Instructions for the task:
For the listing below, output exactly the lines from the line with "such as node2vec." up to and including the line with "in network embedding.", and no other lines.

====

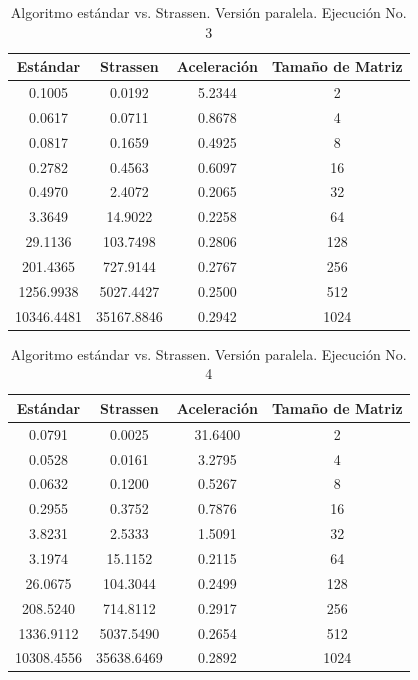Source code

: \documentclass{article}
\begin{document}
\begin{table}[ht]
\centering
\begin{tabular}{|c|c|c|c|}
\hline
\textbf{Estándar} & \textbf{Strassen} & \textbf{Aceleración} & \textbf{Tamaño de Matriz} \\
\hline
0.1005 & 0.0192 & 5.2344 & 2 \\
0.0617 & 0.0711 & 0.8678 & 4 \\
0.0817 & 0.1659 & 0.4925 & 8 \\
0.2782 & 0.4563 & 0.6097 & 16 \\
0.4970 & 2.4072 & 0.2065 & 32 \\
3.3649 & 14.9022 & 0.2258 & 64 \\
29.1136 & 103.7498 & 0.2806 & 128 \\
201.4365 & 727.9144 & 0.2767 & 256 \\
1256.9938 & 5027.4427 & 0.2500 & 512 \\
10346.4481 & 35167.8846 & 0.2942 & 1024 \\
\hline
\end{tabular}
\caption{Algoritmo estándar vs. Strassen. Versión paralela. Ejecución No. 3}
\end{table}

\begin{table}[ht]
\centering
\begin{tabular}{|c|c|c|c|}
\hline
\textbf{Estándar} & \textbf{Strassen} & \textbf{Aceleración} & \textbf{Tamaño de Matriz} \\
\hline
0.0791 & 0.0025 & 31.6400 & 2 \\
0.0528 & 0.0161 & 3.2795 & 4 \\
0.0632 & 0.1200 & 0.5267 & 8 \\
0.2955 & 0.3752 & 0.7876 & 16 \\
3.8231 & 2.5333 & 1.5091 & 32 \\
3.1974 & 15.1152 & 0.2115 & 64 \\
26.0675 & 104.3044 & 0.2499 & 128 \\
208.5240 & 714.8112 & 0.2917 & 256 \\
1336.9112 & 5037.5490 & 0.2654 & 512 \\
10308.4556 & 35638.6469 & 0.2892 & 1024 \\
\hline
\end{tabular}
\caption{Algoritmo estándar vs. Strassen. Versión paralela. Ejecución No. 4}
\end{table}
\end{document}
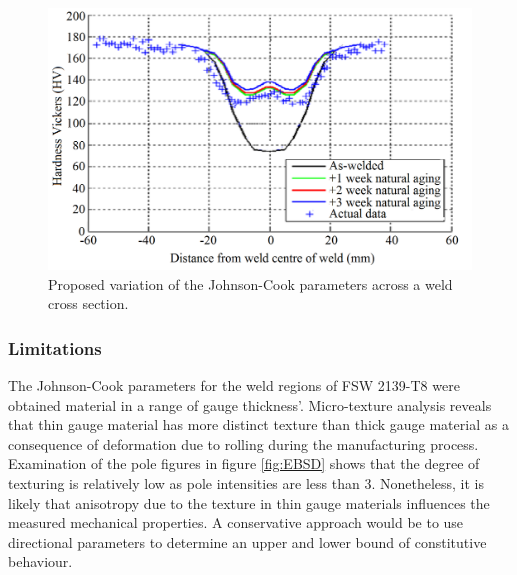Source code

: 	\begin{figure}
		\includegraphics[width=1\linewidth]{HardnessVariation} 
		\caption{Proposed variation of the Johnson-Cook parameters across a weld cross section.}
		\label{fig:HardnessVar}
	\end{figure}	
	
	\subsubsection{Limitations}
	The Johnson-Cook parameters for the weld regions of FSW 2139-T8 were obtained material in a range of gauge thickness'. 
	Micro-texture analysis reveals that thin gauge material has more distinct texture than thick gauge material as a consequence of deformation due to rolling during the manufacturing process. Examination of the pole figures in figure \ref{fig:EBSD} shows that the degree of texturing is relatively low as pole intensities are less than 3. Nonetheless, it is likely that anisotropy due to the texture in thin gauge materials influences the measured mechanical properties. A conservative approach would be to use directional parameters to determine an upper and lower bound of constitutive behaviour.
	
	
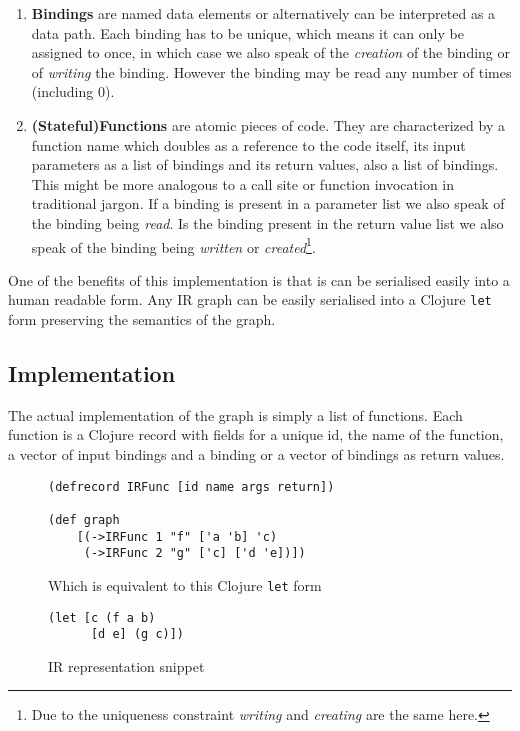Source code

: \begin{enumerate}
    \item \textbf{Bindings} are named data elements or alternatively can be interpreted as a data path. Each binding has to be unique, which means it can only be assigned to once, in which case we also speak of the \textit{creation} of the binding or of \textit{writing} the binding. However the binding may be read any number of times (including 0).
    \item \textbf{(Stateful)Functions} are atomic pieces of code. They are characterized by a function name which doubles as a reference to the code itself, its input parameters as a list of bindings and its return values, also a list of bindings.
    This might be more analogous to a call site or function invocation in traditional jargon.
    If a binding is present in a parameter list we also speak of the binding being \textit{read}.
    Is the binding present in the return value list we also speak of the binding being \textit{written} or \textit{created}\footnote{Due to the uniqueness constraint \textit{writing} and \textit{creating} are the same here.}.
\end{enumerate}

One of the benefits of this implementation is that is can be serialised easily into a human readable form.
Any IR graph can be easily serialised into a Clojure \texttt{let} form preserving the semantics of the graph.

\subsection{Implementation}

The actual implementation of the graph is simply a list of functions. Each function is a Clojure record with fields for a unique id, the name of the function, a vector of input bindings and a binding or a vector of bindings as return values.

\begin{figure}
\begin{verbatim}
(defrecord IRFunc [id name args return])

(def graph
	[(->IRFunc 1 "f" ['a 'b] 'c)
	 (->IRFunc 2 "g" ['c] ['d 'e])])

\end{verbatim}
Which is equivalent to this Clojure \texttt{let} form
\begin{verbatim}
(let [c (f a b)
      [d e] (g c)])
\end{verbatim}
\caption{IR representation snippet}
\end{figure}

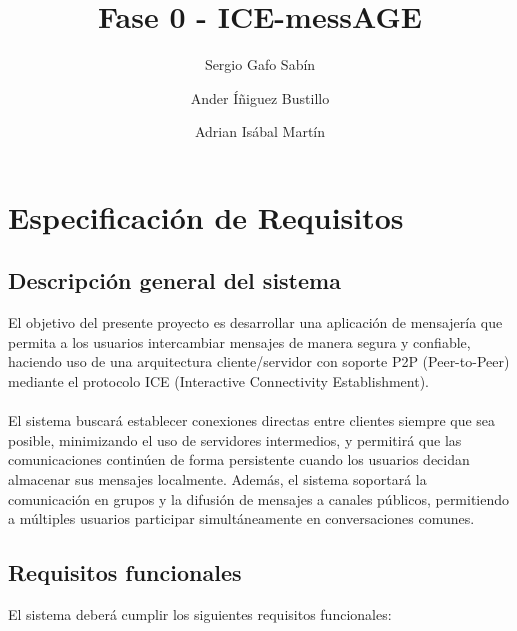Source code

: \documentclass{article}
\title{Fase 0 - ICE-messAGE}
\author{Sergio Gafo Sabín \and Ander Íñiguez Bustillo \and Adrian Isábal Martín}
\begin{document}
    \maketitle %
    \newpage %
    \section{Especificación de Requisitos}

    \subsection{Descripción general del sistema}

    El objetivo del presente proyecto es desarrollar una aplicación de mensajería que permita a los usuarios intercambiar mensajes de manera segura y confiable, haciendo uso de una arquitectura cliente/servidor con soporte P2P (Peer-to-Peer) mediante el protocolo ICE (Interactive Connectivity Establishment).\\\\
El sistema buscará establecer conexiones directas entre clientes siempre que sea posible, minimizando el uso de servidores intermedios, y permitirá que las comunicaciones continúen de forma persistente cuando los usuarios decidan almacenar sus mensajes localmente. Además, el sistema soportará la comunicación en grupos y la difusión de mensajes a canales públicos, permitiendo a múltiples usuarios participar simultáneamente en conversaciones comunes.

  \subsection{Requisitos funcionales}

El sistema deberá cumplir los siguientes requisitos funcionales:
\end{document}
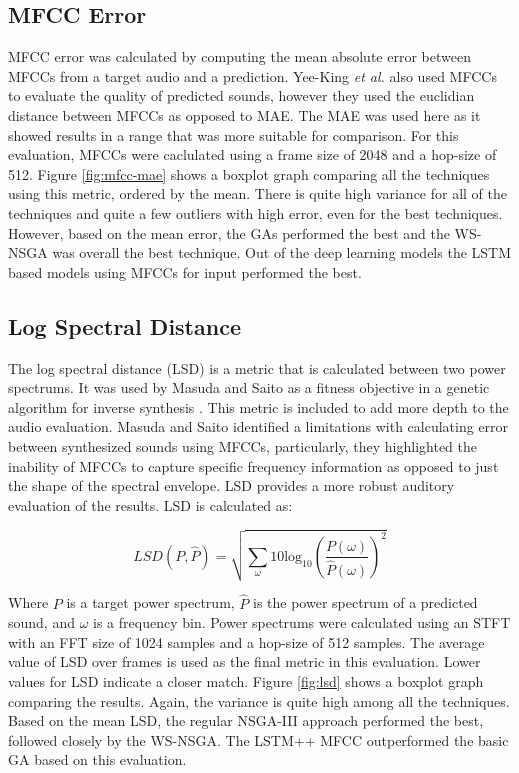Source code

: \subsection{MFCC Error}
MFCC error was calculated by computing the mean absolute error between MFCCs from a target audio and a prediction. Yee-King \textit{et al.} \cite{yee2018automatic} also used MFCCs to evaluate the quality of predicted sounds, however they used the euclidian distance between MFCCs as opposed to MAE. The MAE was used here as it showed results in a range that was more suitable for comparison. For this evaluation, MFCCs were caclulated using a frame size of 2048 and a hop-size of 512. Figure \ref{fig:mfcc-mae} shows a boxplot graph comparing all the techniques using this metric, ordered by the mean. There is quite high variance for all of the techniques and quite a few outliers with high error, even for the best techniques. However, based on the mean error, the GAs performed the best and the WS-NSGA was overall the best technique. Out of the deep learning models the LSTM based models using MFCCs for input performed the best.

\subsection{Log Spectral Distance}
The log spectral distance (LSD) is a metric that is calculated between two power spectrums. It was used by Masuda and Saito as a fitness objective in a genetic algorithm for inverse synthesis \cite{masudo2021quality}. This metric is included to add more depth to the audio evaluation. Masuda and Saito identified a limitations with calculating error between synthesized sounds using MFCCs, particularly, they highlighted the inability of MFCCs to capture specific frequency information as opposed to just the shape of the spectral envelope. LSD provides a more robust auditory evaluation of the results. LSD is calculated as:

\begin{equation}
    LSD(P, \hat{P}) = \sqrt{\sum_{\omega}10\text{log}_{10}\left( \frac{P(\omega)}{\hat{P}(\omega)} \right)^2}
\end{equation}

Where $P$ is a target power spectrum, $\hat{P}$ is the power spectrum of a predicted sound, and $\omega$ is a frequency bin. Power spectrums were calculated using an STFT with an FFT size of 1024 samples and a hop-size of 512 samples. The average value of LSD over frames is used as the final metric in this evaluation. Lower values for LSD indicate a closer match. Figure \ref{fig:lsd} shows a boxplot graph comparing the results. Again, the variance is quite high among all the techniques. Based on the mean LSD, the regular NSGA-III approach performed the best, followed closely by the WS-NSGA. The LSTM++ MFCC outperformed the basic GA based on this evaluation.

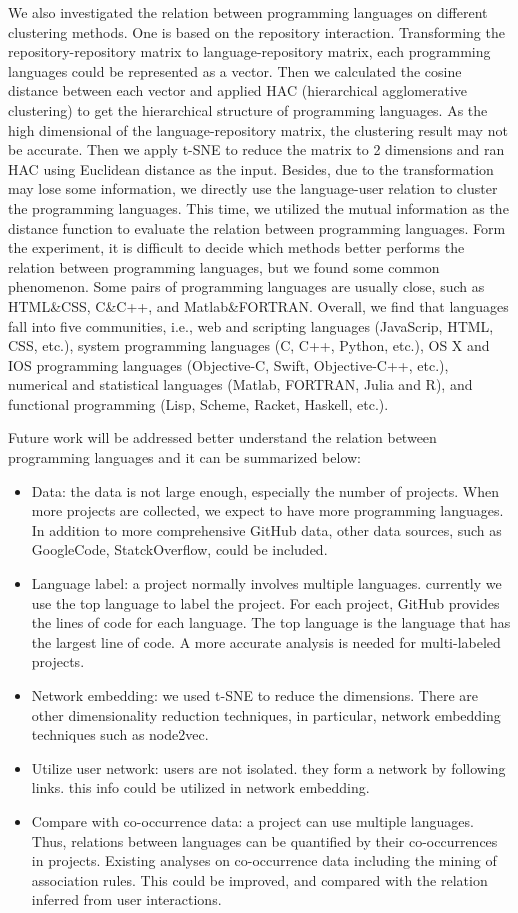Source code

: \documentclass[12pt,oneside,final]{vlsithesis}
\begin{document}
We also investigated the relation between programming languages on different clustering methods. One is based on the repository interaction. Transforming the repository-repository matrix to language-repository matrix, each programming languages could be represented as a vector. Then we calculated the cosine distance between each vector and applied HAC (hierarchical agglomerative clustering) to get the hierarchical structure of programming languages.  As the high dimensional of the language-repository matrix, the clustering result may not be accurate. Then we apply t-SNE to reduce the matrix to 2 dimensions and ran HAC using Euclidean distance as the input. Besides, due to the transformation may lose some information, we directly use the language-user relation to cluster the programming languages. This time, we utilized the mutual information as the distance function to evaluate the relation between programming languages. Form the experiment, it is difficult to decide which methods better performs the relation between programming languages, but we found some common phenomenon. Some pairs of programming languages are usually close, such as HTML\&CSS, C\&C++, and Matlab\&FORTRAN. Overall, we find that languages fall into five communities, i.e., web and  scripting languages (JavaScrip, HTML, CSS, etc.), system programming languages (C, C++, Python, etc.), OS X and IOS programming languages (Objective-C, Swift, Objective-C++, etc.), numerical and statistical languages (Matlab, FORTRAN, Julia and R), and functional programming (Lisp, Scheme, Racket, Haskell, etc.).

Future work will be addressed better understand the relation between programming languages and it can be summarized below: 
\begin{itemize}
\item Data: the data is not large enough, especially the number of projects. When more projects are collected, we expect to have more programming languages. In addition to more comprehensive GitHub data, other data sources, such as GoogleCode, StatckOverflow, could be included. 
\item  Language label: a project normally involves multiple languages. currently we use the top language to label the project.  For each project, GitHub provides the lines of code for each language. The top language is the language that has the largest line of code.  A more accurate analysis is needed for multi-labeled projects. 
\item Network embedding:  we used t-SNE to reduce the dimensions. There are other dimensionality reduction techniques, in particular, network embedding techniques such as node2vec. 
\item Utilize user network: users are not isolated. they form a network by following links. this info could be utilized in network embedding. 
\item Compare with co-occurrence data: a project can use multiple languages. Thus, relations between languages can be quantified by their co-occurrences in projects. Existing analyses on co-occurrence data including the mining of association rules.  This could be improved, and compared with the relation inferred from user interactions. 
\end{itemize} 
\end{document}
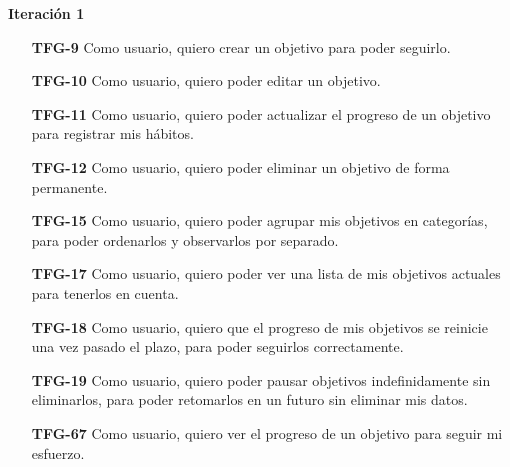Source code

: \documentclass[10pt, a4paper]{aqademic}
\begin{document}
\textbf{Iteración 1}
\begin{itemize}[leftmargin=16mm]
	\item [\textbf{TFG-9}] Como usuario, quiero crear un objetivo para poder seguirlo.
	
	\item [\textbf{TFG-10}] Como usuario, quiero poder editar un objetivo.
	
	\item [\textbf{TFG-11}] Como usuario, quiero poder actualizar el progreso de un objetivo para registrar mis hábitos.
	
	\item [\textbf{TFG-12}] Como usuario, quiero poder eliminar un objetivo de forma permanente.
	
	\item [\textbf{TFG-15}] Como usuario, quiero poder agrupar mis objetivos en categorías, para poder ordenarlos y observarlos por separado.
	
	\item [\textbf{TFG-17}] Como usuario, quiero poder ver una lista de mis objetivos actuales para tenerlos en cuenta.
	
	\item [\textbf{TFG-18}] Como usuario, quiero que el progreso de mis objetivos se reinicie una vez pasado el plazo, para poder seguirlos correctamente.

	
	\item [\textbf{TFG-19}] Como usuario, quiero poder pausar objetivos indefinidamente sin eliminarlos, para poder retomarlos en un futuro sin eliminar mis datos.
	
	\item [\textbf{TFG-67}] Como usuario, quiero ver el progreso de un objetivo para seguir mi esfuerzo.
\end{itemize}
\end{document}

====

Result for this exercise:
\item Network embedding:  we used t-SNE to reduce the dimensions. There are other dimensionality reduction techniques, in particular, network embedding techniques such as node2vec. 
\item Utilize user network: users are not isolated. they form a network by following links. this info could be utilized in network embedding. 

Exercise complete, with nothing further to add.